[Stored data entries]
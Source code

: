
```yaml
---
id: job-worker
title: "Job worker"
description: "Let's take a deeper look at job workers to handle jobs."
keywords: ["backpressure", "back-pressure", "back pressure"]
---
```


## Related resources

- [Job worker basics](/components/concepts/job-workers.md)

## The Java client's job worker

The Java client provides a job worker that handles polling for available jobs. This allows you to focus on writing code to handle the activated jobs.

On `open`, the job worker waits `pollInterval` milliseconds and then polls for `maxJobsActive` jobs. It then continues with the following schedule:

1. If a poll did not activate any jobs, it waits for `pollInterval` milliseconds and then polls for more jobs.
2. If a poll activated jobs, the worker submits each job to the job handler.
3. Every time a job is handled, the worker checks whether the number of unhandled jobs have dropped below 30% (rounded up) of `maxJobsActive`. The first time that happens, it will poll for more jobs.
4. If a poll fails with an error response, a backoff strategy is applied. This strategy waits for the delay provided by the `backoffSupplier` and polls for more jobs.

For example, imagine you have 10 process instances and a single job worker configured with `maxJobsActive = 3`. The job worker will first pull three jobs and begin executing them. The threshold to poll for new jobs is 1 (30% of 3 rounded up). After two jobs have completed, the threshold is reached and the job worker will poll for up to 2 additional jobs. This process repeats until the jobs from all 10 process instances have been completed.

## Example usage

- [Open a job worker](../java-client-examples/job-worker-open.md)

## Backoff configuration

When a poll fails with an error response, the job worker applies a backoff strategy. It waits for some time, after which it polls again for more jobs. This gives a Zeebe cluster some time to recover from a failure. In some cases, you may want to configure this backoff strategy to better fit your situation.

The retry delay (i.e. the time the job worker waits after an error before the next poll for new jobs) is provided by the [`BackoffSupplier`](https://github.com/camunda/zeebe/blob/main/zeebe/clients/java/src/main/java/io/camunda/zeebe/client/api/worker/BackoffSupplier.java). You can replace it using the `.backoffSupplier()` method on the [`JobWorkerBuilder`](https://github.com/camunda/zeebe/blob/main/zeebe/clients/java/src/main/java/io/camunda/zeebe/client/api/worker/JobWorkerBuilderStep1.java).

### PROBLEM REQUIREMENTS
For this exercise, return every line from the data that holds the string "workers".

### ANSWER BOX
description: "Let's take a deeper look at job workers to handle jobs."
- [Job worker basics](/components/concepts/job-workers.md)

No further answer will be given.